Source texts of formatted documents

-- Opening Marker --

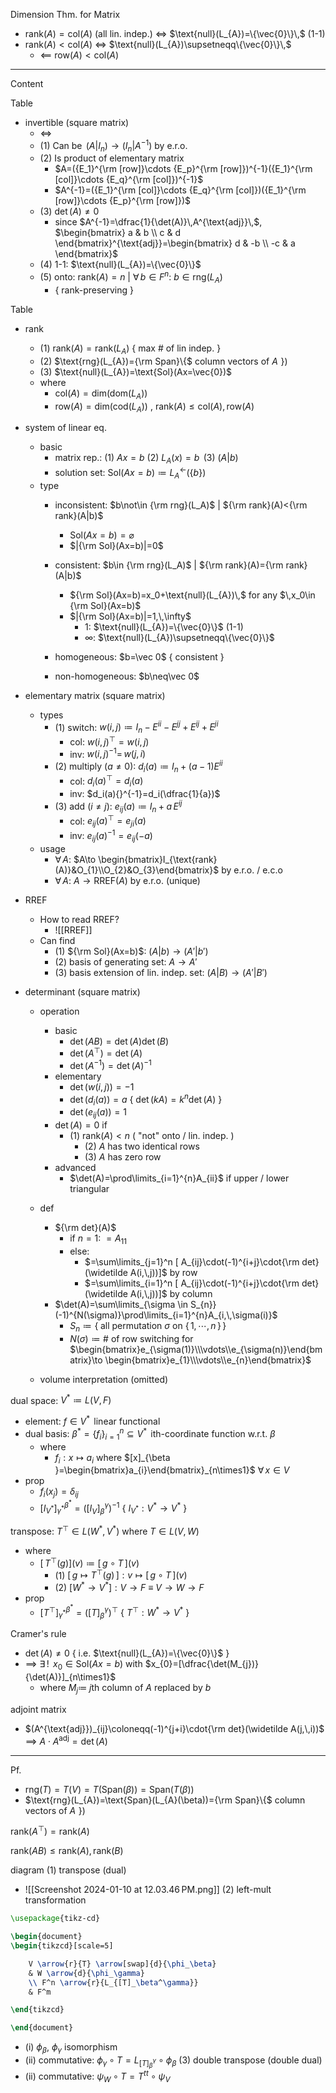
Dimension Thm. for Matrix
- $\text{rank}(A)=\text{col}(A)$ (all lin. indep.) $\iff$ $\text{null}(L_{A})=\{\vec{0}\}\,$ (1-1)
- $\text{rank}(A)<\text{col}(A)$ $\iff$ $\text{null}(L_{A})\supsetneqq\{\vec{0}\}\,$
	- $\impliedby$ $\text{row}(A)<\text{col}(A)$

---

Content


Table
- invertible (square matrix)
	- $\iff$ 
	- (1) Can be $\,(A|I_{n})\to(I_{n}|A^{-1})$  by e.r.o.
	- (2) Is product of elementary matrix
		- $A=({E_1}^{\rm [row]}\cdots {E_p}^{\rm [row]})^{-1}({E_1}^{\rm [col]}\cdots {E_q}^{\rm [col]})^{-1}$
		- $A^{-1}=({E_1}^{\rm [col]}\cdots {E_q}^{\rm [col]})({E_1}^{\rm [row]}\cdots {E_p}^{\rm [row]})$
	- (3) $\det(A)\neq 0$
		- since  $A^{-1}=\dfrac{1}{\det(A)}\,A^{\text{adj}}\,$, $\begin{bmatrix} a & b \\ c & d \end{bmatrix}^{\text{adj}}=\begin{bmatrix} d & -b \\ -c & a \end{bmatrix}$
	- (4) 1-1:   $\text{null}(L_{A})=\{\vec{0}\}$
	- (5) onto:  $\text{rank}(A)=n$ | $\forall\,b \in F^{n}$: $b\in \text{rng}(L_{A})$
		- { rank-preserving }

Table
- rank
	- (1) $\text{rank}(A)=\text{rank}(L_{A})$   { max $\#$ of lin indep. }
	- (2) $\text{rng}(L_{A})={\rm Span}\{$ column vectors of $A\,\,\})$ 
	- (3) $\text{null}(L_{A})=\text{Sol}(Ax=\vec{0})$ 
	- where
		- $\text{col}(A)=\text{dim}(\text{dom}(L_{A}))$
		- $\text{row}(A)=\text{dim}(\text{cod}(L_{A}))$ ,  $\text{rank}(A)\leq \text{col}(A),\,\text{row}(A)$
	
- system of linear eq.
	- basic
		- matrix rep.:  (1) $Ax=b$  (2) $L_{A}(x)=b\,$ (3) $(A|b)$
		- solution set:  $\text{Sol}(Ax=b)\coloneqq L_{A}^{\leftarrow}(\{b\})$
	- type
		- inconsistent:  $b\not\in {\rm rng}(L_A)$ | ${\rm rank}(A)<{\rm rank}(A|b)$
			- $\text{Sol}(Ax=b)=\varnothing$
			- $|{\rm Sol}(Ax=b)|=0$
		- consistent:    $b\in {\rm rng}(L_A)$ | ${\rm rank}(A)={\rm rank}(A|b)$
			- ${\rm Sol}(Ax=b)=x_0+\text{null}(L_{A})\,$ for any $\,x_0\in {\rm Sol}(Ax=b)$
			- $|{\rm Sol}(Ax=b)|=1,\,\infty$
				- $1$:   $\text{null}(L_{A})=\{\vec{0}\}$  (1-1)
				- $\infty$:  $\text{null}(L_{A})\supsetneqq\{\vec{0}\}$
			
		- homogeneous:      $b=\vec 0$  { consistent }
		- non-homogeneous:  $b\neq\vec 0$
	
- elementary matrix (square matrix)
	- types
		- (1) switch:  $w(i,\,j)\coloneqq I_n-E^{ii}-E^{jj}+E^{ij}+E^{ji}$
			- col: $w(i,\,j)^{\top}=w(i,\,j)$
			- inv: $w(i,\,j)^{-1}=\,w(j,\,i)$
		- (2) multiply ($a\neq 0$):  $d_i(a)\coloneqq I_n+(a-1)E^{ii}\,$
			- col: $d_{i}(a){^{\top}}=d_{i}(a)$
			- inv: $d_i(a){}^{-1}=d_i(\dfrac{1}{a})$
		- (3) add ($i\neq j$):   $e_{ij}(a)\coloneqq I_n+a\,E^{ij}\;$
			- col: $e_{ij}(a){^{\top}}=e_{ji}(a)$
			- inv: $e_{ij}(a)^{-1}=e_{ij}(-a)$
	- usage
		- $\forall\,A$:  $A\to \begin{bmatrix}I_{\text{rank}(A)}&O_{1}\\O_{2}&O_{3}\end{bmatrix}$  by  e.r.o. / e.c.o
		- $\forall\,A$:  $A\to \text{RREF}(A)$  by  e.r.o. (unique)
	
- RREF
	- How to read RREF?
		- ![[RREF]]
	- Can find
		- (1) ${\rm Sol}(Ax=b)$:  $(A|b)\to(A'|b')$
		- (2) basis of generating set:  $A\to A'$
		- (3) basis extension of lin. indep. set:  $(A|B)\to(A'|B')$

- determinant (square matrix)
	- operation
		- basic
			- $\det(AB)=\det(A)\det(B)$
			- $\det(A^{\top})=\det(A)$
			- $\det(A^{-1})=\det(A)^{-1}$
		- elementary
			- $\det(w(i,\,j))=-1$
			- $\det(d_{i}(a))=a$  { $\det(kA)=k^{n}\det(A)$ }
			- $\det(e_{ij}(a))=1$
		- $\det(A)=0$  if
			- (1) $\text{rank}(A)<n$  ( "not" onto / lin. indep. )
				- (2) $A$ has two identical rows
				- (3) $A$ has zero row
		- advanced
			- $\det(A)=\prod\limits_{i=1}^{n}A_{ii}$  if  upper / lower triangular
	- def
		- ${\rm det}(A)$
			- if $n=1$:  $=A_{11}$  
			- else:
				- $=\sum\limits_{j=1}^n [ A_{ij}\cdot(-1)^{i+j}\cdot{\rm det}(\widetilde A(i,\,j))]$  by row
				- $=\sum\limits_{i=1}^n [ A_{ij}\cdot(-1)^{i+j}\cdot{\rm det}(\widetilde A(i,\,j))]$  by column
		- $\det(A)=\sum\limits_{\sigma \in S_{n}}(-1)^{N(\sigma)}\prod\limits_{i=1}^{n}A_{i,\,\sigma(i)}$
			- $S_{n}\coloneqq\{\;$all permutation $\sigma$ on $\{\,1,\,\cdots,\,n\,\}\,\}$
			- ${N(\sigma)}\coloneqq\#$ of row switching for $\begin{bmatrix}e_{\sigma(1)}\\\vdots\\e_{\sigma(n)}\end{bmatrix}\to \begin{bmatrix}e_{1}\\\vdots\\e_{n}\end{bmatrix}$
		
	- volume interpretation (omitted)



dual space:  $V^{*}\coloneqq L(V,\,F)\,$
- element:     $f\in V^{*}\,$ linear functional
- dual basis:  $\beta ^{*}=\big\{f_{i}\big\}_{i=1}^{n}\subseteq V^{*}\,$ ith-coordinate function w.r.t. $\beta$
	- where
		- $f_{i}:x\mapsto a_{i}$  where  $[x]_{\beta }=\begin{bmatrix}a_{i}\end{bmatrix}_{n\times1}$  $\forall\,x \in V$
- prop
	- $f_{i}(x_{j})=\delta_{ij}$
	- $[I_{V^{*}}]_{\gamma^{*}}^{\beta^{*}}=([I_{V}]_{\beta}^{\gamma})^{-1}$  { $I_{V^{*}}:V^{*}\to V^{*}$ }


transpose:  $T^{\top}\in L(W^{*},\,V^{*})$  where  $T \in L(V,\,W)$
- where
	- $[\,T^{\top}(g)](v)\coloneqq [\,g\circ T\,](v)$
		- (1) $[\,g\mapsto T^{\top}(g)\,]:v\mapsto [\,g\circ T\,](v)$
		- (2) $[W^{*}\to V^{*}]:V\to F$  $\equiv$  $V\to W\to F$
- prop
	- $[T^{\top}]_{\gamma^{*}}^{\beta^{*}}=([T]_{\beta}^{\gamma})^{\top}$  { $T^{\top}:W^{*}\to V^{*}$ }

Cramer's rule
- $\det(A)\neq 0$  { i.e. $\text{null}(L_{A})=\{\vec{0}\}$ }
- $\implies$ $\exists\,!\,$ $x_{0}\in \text{Sol}(Ax=b)$  with  $x_{0}=[\dfrac{\det(M_{j})}{\det(A)}]_{n\times1}$
	- where  $M_{j}\coloneqq$  $j$th column of $A$ replaced by $b$
 
adjoint matrix
- $(A^{\text{adj}})_{ij}\coloneqq(-1)^{j+i}\cdot{\rm det}(\widetilde A(j,\,i))$ $\implies$ $A\cdot A^{\text{adj}}=\det(A)$


---

Pf.
- $\text{rng}(T)=T(V)=T(\text{Span}(\beta ))=\text{Span}(T(\beta))$
- $\text{rng}(L_{A})=\text{Span}(L_{A}(\beta))={\rm Span}\{$ column vectors of $A\,\,\})$

$\text{rank}(A^{\top})=\text{rank}(A)$

$\text{rank}(AB)\leq \text{rank}(A),\,\text{rank}(B)$


diagram
(1) transpose (dual)
-  ![[Screenshot 2024-01-10 at 12.03.46 PM.png]]
(2) left-mult transformation
```tikz
\usepackage{tikz-cd}

\begin{document}
\begin{tikzcd}[scale=5]

    V \arrow{r}{T} \arrow[swap]{d}{\phi_\beta}
    & W \arrow{d}{\phi_\gamma}
    \\ F^n \arrow{r}{L_{[T]_\beta^\gamma}}
    & F^m

\end{tikzcd}

\end{document} 
```
- (i)  $\phi_\beta$, $\phi_\gamma$ isomorphism
- (ii) commutative:  $\phi_\gamma\circ T=L_{[T]_\beta^\gamma}\circ \phi_\beta$
(3) double transpose (double dual)
- (ii) commutative:  $\psi_{W}\circ T=T^{tt}\circ\psi_{V}$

-- Closing Marker --

Filter the entries and copy out every line with the word "implies".

- $\implies$ $\exists\,!\,$ $x_{0}\in \text{Sol}(Ax=b)$  with  $x_{0}=[\dfrac{\det(M_{j})}{\det(A)}]_{n\times1}$
- $(A^{\text{adj}})_{ij}\coloneqq(-1)^{j+i}\cdot{\rm det}(\widetilde A(j,\,i))$ $\implies$ $A\cdot A^{\text{adj}}=\det(A)$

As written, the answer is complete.